Which one of all the BLAST programs does not search in a protein database?

blastn

14

Why can a non exact match be as informative as a perfect match in an alignment?

Because amino acids are mutated during evolution - there is a higher probability the mutated amino acid being maintained if the chemical/physical properties of original amino acid are being maintained in the mutation. This means that mutations between sequences can be scored.

15

How do you build a substitution matrix?

By choosing a group of similar proteins and scoring based on the observed frequency of the amino acids within the protein.

16

What was the first substitution matrix and when was it developed?

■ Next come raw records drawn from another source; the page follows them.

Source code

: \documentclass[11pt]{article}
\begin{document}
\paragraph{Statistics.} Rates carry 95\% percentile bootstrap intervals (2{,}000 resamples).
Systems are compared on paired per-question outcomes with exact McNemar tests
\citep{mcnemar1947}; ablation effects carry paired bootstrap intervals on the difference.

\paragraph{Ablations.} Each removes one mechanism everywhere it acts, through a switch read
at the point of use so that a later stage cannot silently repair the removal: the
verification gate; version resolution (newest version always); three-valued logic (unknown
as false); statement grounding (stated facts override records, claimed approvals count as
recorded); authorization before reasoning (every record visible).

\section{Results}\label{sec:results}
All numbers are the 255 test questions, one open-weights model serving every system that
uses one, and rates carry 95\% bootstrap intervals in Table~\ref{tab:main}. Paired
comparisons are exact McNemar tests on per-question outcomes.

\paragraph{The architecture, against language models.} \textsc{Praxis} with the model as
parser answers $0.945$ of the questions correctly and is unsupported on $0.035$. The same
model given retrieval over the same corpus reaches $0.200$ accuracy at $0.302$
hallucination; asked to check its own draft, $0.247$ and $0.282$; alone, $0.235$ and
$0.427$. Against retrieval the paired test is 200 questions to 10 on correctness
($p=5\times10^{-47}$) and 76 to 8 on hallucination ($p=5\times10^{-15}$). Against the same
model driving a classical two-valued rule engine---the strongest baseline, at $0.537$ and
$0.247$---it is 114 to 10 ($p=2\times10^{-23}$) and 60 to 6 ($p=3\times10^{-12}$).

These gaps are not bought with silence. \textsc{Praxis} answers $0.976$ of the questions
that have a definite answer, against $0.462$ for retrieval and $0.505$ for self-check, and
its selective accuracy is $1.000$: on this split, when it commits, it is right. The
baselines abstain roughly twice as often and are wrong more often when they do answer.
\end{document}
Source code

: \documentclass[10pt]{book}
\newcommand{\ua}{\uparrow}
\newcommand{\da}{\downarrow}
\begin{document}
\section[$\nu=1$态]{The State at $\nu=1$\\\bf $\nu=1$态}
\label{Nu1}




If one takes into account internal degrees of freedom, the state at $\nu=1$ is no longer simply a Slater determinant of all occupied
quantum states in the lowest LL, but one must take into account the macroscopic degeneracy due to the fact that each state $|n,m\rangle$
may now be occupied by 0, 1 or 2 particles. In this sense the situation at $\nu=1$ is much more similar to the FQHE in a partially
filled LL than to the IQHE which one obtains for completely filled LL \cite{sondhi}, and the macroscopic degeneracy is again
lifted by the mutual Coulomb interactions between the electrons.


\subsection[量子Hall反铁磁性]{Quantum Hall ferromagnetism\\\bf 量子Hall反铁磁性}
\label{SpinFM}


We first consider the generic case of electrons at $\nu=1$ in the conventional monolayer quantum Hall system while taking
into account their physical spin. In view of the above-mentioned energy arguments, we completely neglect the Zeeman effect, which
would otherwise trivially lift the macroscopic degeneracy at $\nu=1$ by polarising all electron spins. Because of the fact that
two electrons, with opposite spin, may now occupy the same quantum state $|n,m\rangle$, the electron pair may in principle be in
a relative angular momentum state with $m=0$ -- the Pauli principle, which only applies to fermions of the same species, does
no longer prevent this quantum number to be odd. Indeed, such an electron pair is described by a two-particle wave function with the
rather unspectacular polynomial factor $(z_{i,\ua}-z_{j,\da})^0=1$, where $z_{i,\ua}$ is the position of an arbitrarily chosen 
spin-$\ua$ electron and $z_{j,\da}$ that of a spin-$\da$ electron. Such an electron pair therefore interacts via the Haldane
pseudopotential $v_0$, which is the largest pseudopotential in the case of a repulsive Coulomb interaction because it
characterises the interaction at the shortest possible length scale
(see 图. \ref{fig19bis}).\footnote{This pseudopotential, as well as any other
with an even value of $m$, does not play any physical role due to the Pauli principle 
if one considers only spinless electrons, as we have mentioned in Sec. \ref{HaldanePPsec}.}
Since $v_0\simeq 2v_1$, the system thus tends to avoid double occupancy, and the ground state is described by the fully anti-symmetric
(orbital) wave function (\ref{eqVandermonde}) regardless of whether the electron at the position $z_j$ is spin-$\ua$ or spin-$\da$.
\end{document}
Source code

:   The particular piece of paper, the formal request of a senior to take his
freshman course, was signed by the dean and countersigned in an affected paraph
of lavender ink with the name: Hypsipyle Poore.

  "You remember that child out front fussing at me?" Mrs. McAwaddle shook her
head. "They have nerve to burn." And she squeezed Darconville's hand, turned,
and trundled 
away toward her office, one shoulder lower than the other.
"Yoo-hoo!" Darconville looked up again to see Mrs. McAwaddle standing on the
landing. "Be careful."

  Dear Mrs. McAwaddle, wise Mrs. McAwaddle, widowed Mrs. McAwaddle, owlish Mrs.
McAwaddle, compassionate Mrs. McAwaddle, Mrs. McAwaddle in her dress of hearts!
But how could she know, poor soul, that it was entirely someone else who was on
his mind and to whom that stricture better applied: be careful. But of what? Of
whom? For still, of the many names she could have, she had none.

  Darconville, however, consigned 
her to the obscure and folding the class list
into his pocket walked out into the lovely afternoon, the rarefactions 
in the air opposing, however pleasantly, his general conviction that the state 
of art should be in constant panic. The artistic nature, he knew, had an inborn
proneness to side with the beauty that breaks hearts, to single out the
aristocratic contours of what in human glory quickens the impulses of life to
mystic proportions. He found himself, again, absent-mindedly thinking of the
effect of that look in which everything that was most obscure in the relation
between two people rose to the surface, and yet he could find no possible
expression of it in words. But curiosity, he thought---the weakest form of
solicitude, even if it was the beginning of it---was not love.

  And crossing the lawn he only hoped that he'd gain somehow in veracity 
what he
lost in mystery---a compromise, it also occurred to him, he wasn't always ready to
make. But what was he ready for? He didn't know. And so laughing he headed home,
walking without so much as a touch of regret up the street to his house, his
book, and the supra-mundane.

PAM - point accepted mutation developed in the 1970s.
Note = by Margaret Dayhoff

17

How was PAM developed?

Did a global alignment on closely related proteins and looked at the sequence differences in the proteins - used this to derive a scoring matrix for how often at position did one amino acid mutate to another.

18

What type of proteins does PAM only work with?

Only works with closely related proteins.

19

What is the difference between PAM30 and PAM70?

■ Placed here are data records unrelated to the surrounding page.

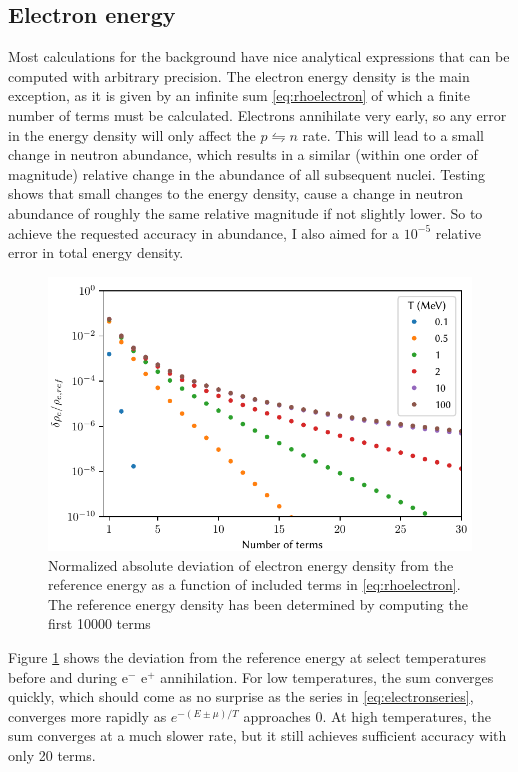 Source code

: \subsection{Electron energy}
Most calculations for the background have nice analytical expressions that can be computed with arbitrary precision. The electron energy density is the main exception, as it is given by an infinite sum \eqref{eq:rhoelectron} of which a finite number of terms must be calculated. Electrons annihilate very early, so any error in the energy density will only affect the $p\leftrightharpoons n$ rate. This will lead to a small change in neutron abundance, which results in a similar (within one order of magnitude) relative change in the abundance of all subsequent nuclei. 
Testing shows that small changes to the energy density, cause a change in neutron abundance of roughly the same relative magnitude if not slightly lower. So to achieve the requested accuracy in abundance, I also aimed for a $10^{-5}$ relative error in total energy density. 
\begin{figure}[ht!]
    \includegraphics[width=5.1in]{figures/Besselaccuracy.pdf}
    \caption{Normalized absolute deviation of electron energy density from the reference energy as a function of included terms in \eqref{eq:rhoelectron}. The reference energy density has been determined by computing the first 10000 terms}
    \label{fig:Besselaccuracy}
\end{figure}

Figure \ref{fig:Besselaccuracy} shows the deviation from the reference energy at select temperatures before and during e$^-$ e$^+$ annihilation. For low temperatures, the sum converges quickly, which should come as no surprise as the series in \eqref{eq:electronseries}, converges more rapidly as $e^{-(E\pm\mu)/T}$ approaches 0. At high temperatures, the sum converges at a much slower rate, but it still achieves sufficient accuracy with only 20 terms.

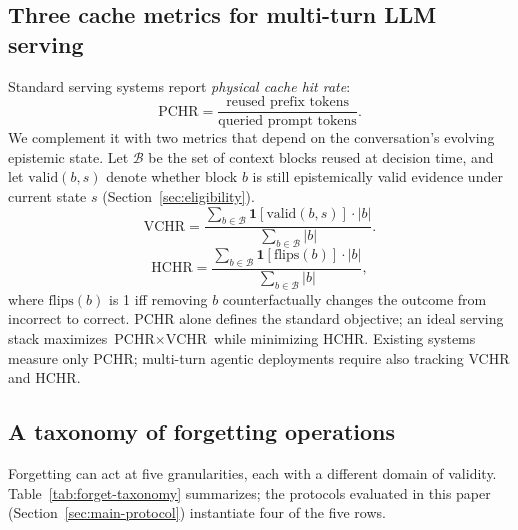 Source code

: \documentclass{article}
\begin{document}
\subsection{Three cache metrics for multi-turn LLM serving}
\label{sec:metrics}
Standard serving systems report \emph{physical cache hit rate}:
\begin{equation}
\text{PCHR} = \frac{\text{reused prefix tokens}}{\text{queried prompt tokens}}.
\end{equation}
We complement it with two metrics that depend on the conversation's evolving epistemic state. Let $\mathcal{B}$ be the set of context blocks reused at decision time, and let $\text{valid}(b, s)$ denote whether block $b$ is still epistemically valid evidence under current state $s$ (Section~\ref{sec:eligibility}).
\begin{equation}
\text{VCHR} = \frac{\sum_{b \in \mathcal{B}} \mathbf{1}[\text{valid}(b, s)] \cdot |b|}{\sum_{b \in \mathcal{B}} |b|}.
\end{equation}
\begin{equation}
\text{HCHR} = \frac{\sum_{b \in \mathcal{B}} \mathbf{1}[\text{flips}(b)] \cdot |b|}{\sum_{b \in \mathcal{B}} |b|},
\end{equation}
where $\text{flips}(b)$ is 1 iff removing $b$ counterfactually changes the outcome from incorrect to correct. PCHR alone defines the standard objective; an ideal serving stack maximizes $\text{PCHR} \times \text{VCHR}$ while minimizing HCHR. Existing systems measure only PCHR; multi-turn agentic deployments require also tracking VCHR and HCHR.

\subsection{A taxonomy of forgetting operations}
\label{sec:taxonomy}
Forgetting can act at five granularities, each with a different domain of validity. Table~\ref{tab:forget-taxonomy} summarizes; the protocols evaluated in this paper (Section~\ref{sec:main-protocol}) instantiate four of the five rows.
\end{document}
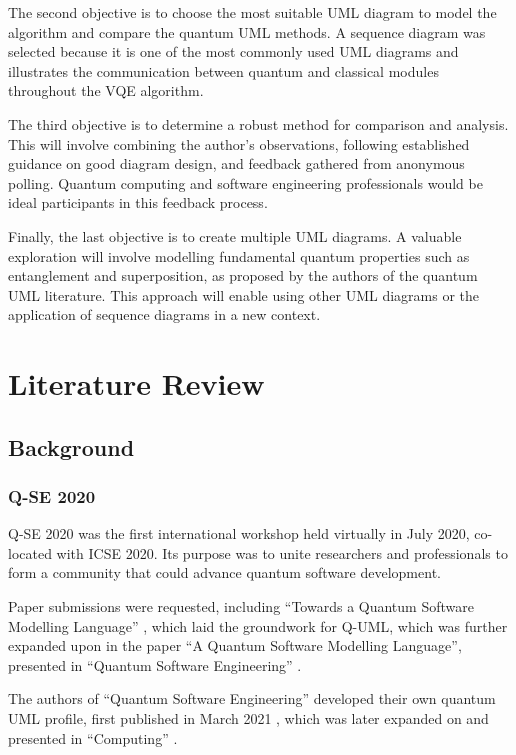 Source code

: \documentclass{article}
\begin{document}
The second objective is to choose the most suitable UML diagram to model the algorithm and compare the quantum UML methods. A sequence diagram was selected because it is one of the most commonly used UML diagrams and illustrates the communication between quantum and classical modules throughout the VQE algorithm.

The third objective is to determine a robust method for comparison and analysis. This will involve combining the author’s observations, following established guidance on good diagram design, and feedback gathered from anonymous polling. Quantum computing and software engineering professionals would be ideal participants in this feedback process.

Finally, the last objective is to create multiple UML diagrams. A valuable exploration will involve modelling fundamental quantum properties such as entanglement and superposition, as proposed by the authors of the quantum UML literature. This approach will enable using other UML diagrams or the application of sequence diagrams in a new context. 

\section{Literature Review}

\subsection{Background}

\subsubsection{Q-SE 2020}

Q-SE 2020 was the first international workshop held virtually in July 2020, co-located with ICSE 2020. Its purpose was to unite researchers and professionals to form a community that could advance quantum software development. 

Paper submissions were requested, including “Towards a Quantum Software Modelling Language” \cite{Perez-Delgado2020}, which laid the groundwork for Q-UML, which was further expanded upon in the paper “A Quantum Software Modelling Language”, presented in “Quantum Software Engineering” \cite{serrano2022quantum}.

The authors of “Quantum Software Engineering” \cite{serrano2022quantum} developed their own quantum UML profile, first published in March 2021 \cite{Pérez-Castillo2021}, which was later expanded on and presented in “Computing” \cite{Pérez-Castillo2022}.
\end{document}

The higher number in the naming scheme denotes lower sequence similarity and larger evolutionary distance.

20

What does BLOSUM stand for?

Block substitution matrix

21

What kind of proteins does BLOSUM work with?

Evolutionary divergent proteins.

22

Explain the basis of BLOSUM.

Does MSA of evolutionary proteins - looks at conserved regions of the proteins. If they are conserved this normally means they are functionally important and more pressure on amino acids that mutate to maintain similar properties.

23

How does a BLOSUM62 matrix work?

calculates the likelihood of the two amino acids that have aligned mutating to one another. This attributes a score to every alignment - so can see which alignment is the best.

24

What does a positive BLOSUM62 score mean?

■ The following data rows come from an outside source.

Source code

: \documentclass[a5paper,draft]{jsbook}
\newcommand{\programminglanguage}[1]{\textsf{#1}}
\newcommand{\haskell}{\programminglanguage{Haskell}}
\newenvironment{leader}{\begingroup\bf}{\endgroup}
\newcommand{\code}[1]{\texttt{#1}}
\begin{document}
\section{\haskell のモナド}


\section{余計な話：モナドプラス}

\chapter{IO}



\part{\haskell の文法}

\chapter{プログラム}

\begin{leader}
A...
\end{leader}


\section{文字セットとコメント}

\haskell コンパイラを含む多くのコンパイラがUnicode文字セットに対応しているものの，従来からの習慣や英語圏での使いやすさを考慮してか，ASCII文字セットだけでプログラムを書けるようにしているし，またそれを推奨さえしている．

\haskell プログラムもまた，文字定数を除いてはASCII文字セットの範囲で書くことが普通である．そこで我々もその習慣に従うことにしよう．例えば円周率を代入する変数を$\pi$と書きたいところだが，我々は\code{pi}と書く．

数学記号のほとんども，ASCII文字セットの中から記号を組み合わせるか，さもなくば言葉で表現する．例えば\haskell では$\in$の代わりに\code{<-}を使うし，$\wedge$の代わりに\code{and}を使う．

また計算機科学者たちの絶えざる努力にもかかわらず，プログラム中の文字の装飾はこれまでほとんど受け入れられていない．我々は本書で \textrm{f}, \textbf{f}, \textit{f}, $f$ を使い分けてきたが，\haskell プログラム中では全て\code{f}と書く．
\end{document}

Conservative substitution - likely to happen
e.g. Lys/Arg = +2

25

What does a negative BLOSUM62 score mean?

Unlikely to happen.
e.g. Gly/Leu = -4

26

What is the log odds?

The logarithm of the odds of success.

27

What is the equation for log odds?

log(observed frequency AA paring/expected random frequency of pairing)

28

What log base does BLAST used?

base 2

29

If the frequency of Met = 1/100 and leucine = 1/10, what is the log odds if the observed frequency is 1/500?

random frequency = 1/100*1/10 = 1/1000
(1/500)/(1/1000) = 2
log2(2) = 1

30

How are log odds simplified?

They are converted to integers/

31

How is precision of the score maintained when converting the score to an integer?

It is multipliedby a scaling factor

32

What are scores that have been scaled and converted to integers called?

Raw scores

33

What scaling factor is used for BLOSUM matrices?

2

34

How this normalised score calculated from the raw score and why is it?

Use the matrix specific constant lambda.
Done because raw scores can be misleading as the scaling factors are arbitrary.

35

What is lambda?

Is approximately the inverse of the original scaling factor - however value may be different due to integer rounding errors.

36

What does BLAST also introduce to achieve the best possible alignment?

Gaps

37

What is the penalty for a opening a gap and why is it so high?

Penalty = -11
From an evolutionary perspective insertions and deletions are costly so a high penalty.

38

What is the penalty for extending a gap?

-1

39

What is the penalty for opening a gap and extending a gap in nucleotide alignments?

Opening = -5
Extending = -2

40

Define BLAST score.

The score is calculated by incrementing for matches/similarities and decrementing for mismatches gaps.

41

Define BLAST identity.

The number of residues that are identical in the alignment.

42

Define BLAST gaps.

The number of gaps in the alignment.

43

Define BLAST e-value.

It is a measure of how reliable an alignment is/how likely it is to be correct.

44

What does the E-value take into account?

Size of the query sequence, length of the alignment, overall score and the size of the queried database.